I don't care too much about HK Identity. It's what the people do [in the city] that generates collective [memories] for those who move around the world, not about a single identity. Besides brand is easier to talk in a project/object, like selling nai wong bao (custard bun). Personally I don't buy Singaporean / Korean design. There are more important things than branding... [but] when you apply that to architectural design, it is indeed problematic now [for China].
There's no such thing as "Chinese-ness”, it became extremely difficult [to notice it] after modernism. Starchitects building in China is not after local / identity and many people are afraid of being criticized postmodern...People misunderstand the essence of cultural identity.
I think material is under estimated in cultural identity. People need to ask what is traditional craft and its relationship to material, because every culture has a different way and technology in dealing with materials. I remember Rocco Yim, a famous HK architect once asked. 'Is Chinese Architecture defined by 1) architecture designed by Chinese or 2 ) architecture design in China or 3) architecture related to Chinese tradition?"
These are three completely different perspectives. I don't believe in reducing the possibilities of Chinese architecture to the first and last perspective. As long as the land is there the people are there, heritages and traditions will continue [these are not the defining elements in generating innovative contemporary design] .
We will probably have to wait for another 10 - 15 years to see China’s [signature] contemporary design.
What does the term “sustainability” signify for your areas of expertise? Can you comment on its place in architecture/construction/development currently and what you see its place being as we move forward?
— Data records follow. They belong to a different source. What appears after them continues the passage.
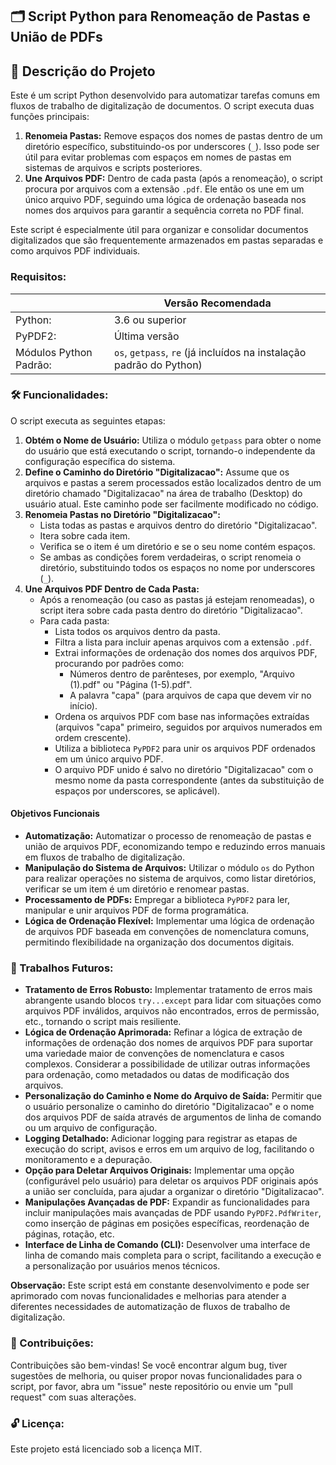 ## 🗂️ Script Python para Renomeação de Pastas e União de PDFs

## 📝 Descrição do Projeto

Este é um script Python desenvolvido para automatizar tarefas comuns em fluxos de trabalho de digitalização de documentos. O script executa duas funções principais:

1.  **Renomeia Pastas:**  Remove espaços dos nomes de pastas dentro de um diretório específico, substituindo-os por underscores (`_`). Isso pode ser útil para evitar problemas com espaços em nomes de pastas em sistemas de arquivos e scripts posteriores.
2.  **Une Arquivos PDF:** Dentro de cada pasta (após a renomeação), o script procura por arquivos com a extensão `.pdf`. Ele então os une em um único arquivo PDF, seguindo uma lógica de ordenação baseada nos nomes dos arquivos para garantir a sequência correta no PDF final.

Este script é especialmente útil para organizar e consolidar documentos digitalizados que são frequentemente armazenados em pastas separadas e como arquivos PDF individuais.

### Requisitos:

|           | Versão Recomendada |
|-----------|--------------------|
| Python:   | 3.6 ou superior    |
| PyPDF2:  | Última versão      |
| Módulos Python Padrão: | `os`, `getpass`, `re` (já incluídos na instalação padrão do Python) |


### 🛠️ Funcionalidades:

O script executa as seguintes etapas:

1.  **Obtém o Nome de Usuário:** Utiliza o módulo `getpass` para obter o nome do usuário que está executando o script, tornando-o independente da configuração específica do sistema.
2.  **Define o Caminho do Diretório "Digitalizacao":**  Assume que os arquivos e pastas a serem processados estão localizados dentro de um diretório chamado "Digitalizacao" na área de trabalho (Desktop) do usuário atual. Este caminho pode ser facilmente modificado no código.
3.  **Renomeia Pastas no Diretório "Digitalizacao":**
    *   Lista todas as pastas e arquivos dentro do diretório "Digitalizacao".
    *   Itera sobre cada item.
    *   Verifica se o item é um diretório e se o seu nome contém espaços.
    *   Se ambas as condições forem verdadeiras, o script renomeia o diretório, substituindo todos os espaços no nome por underscores (`_`).
4.  **Une Arquivos PDF Dentro de Cada Pasta:**
    *   Após a renomeação (ou caso as pastas já estejam renomeadas), o script itera sobre cada pasta dentro do diretório "Digitalizacao".
    *   Para cada pasta:
        *   Lista todos os arquivos dentro da pasta.
        *   Filtra a lista para incluir apenas arquivos com a extensão `.pdf`.
        *   Extrai informações de ordenação dos nomes dos arquivos PDF, procurando por padrões como:
            *   Números dentro de parênteses, por exemplo, "Arquivo (1).pdf" ou "Página (1-5).pdf".
            *   A palavra "capa" (para arquivos de capa que devem vir no início).
        *   Ordena os arquivos PDF com base nas informações extraídas (arquivos "capa" primeiro, seguidos por arquivos numerados em ordem crescente).
        *   Utiliza a biblioteca `PyPDF2` para unir os arquivos PDF ordenados em um único arquivo PDF.
        *   O arquivo PDF unido é salvo no diretório "Digitalizacao" com o mesmo nome da pasta correspondente (antes da substituição de espaços por underscores, se aplicável).

#### Objetivos Funcionais

*   **Automatização:** Automatizar o processo de renomeação de pastas e união de arquivos PDF, economizando tempo e reduzindo erros manuais em fluxos de trabalho de digitalização.
*   **Manipulação do Sistema de Arquivos:**  Utilizar o módulo `os` do Python para realizar operações no sistema de arquivos, como listar diretórios, verificar se um item é um diretório e renomear pastas.
*   **Processamento de PDFs:** Empregar a biblioteca `PyPDF2` para ler, manipular e unir arquivos PDF de forma programática.
*   **Lógica de Ordenação Flexível:** Implementar uma lógica de ordenação de arquivos PDF baseada em convenções de nomenclatura comuns, permitindo flexibilidade na organização dos documentos digitais.

### 🧷 Trabalhos Futuros:

*   **Tratamento de Erros Robusto:** Implementar tratamento de erros mais abrangente usando blocos `try...except` para lidar com situações como arquivos PDF inválidos, arquivos não encontrados, erros de permissão, etc., tornando o script mais resiliente.
*   **Lógica de Ordenação Aprimorada:** Refinar a lógica de extração de informações de ordenação dos nomes de arquivos PDF para suportar uma variedade maior de convenções de nomenclatura e casos complexos. Considerar a possibilidade de utilizar outras informações para ordenação, como metadados ou datas de modificação dos arquivos.
*   **Personalização do Caminho e Nome do Arquivo de Saída:** Permitir que o usuário personalize o caminho do diretório "Digitalizacao" e o nome dos arquivos PDF de saída através de argumentos de linha de comando ou um arquivo de configuração.
*   **Logging Detalhado:** Adicionar logging para registrar as etapas de execução do script, avisos e erros em um arquivo de log, facilitando o monitoramento e a depuração.
*   **Opção para Deletar Arquivos Originais:** Implementar uma opção (configurável pelo usuário) para deletar os arquivos PDF originais após a união ser concluída, para ajudar a organizar o diretório "Digitalizacao".
*   **Manipulações Avançadas de PDF:** Expandir as funcionalidades para incluir manipulações mais avançadas de PDF usando `PyPDF2.PdfWriter`, como inserção de páginas em posições específicas, reordenação de páginas, rotação, etc.
*   **Interface de Linha de Comando (CLI):** Desenvolver uma interface de linha de comando mais completa para o script, facilitando a execução e a personalização por usuários menos técnicos.

**Observação:** Este script está em constante desenvolvimento e pode ser aprimorado com novas funcionalidades e melhorias para atender a diferentes necessidades de automatização de fluxos de trabalho de digitalização.

### 🫡 Contribuições:

Contribuições são bem-vindas! Se você encontrar algum bug, tiver sugestões de melhoria, ou quiser propor novas funcionalidades para o script, por favor, abra um "issue" neste repositório ou envie um "pull request" com suas alterações.

### 🔓 Licença:

Este projeto está licenciado sob a licença MIT.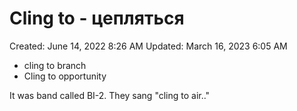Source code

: # Cling to - цепляться

Created: June 14, 2022 8:26 AM
Updated: March 16, 2023 6:05 AM

- cling to branch
- Cling to opportunity

It was band called BI-2. They sang "cling to air.."
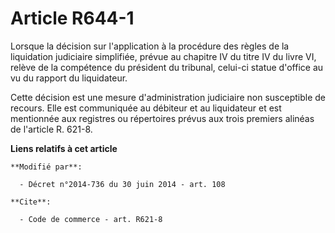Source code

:# Article R644-1

Lorsque la décision sur l'application à la procédure des règles de la liquidation judiciaire simplifiée, prévue au chapitre
IV du titre IV du livre VI, relève de la compétence du président du tribunal, celui-ci statue d'office au vu du rapport du
liquidateur. 

Cette décision est une mesure d'administration judiciaire non susceptible de recours. Elle est communiquée au débiteur et au
liquidateur et est mentionnée aux registres ou répertoires prévus        aux trois premiers alinéas de l'article R. 621-8.

**Liens relatifs à cet article**

	**Modifié par**:

	  - Décret n°2014-736 du 30 juin 2014 - art. 108

	**Cite**:

	  - Code de commerce - art. R621-8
Sustainability, calls my attention to social / cultural sustainability. Applying the game idea, that means not to impose spaces by designers, but for them to be co-authored by the people. Hong Kong people are used to being less egocentric, is less about making hero, that means great potential for social sustainability to be viable in the city, also mean HK architects are more ready for public engagement by doing good community projects. We appreciated our skyline, precisely because it's not about a single authorship, it's about a collectiveness to build the city.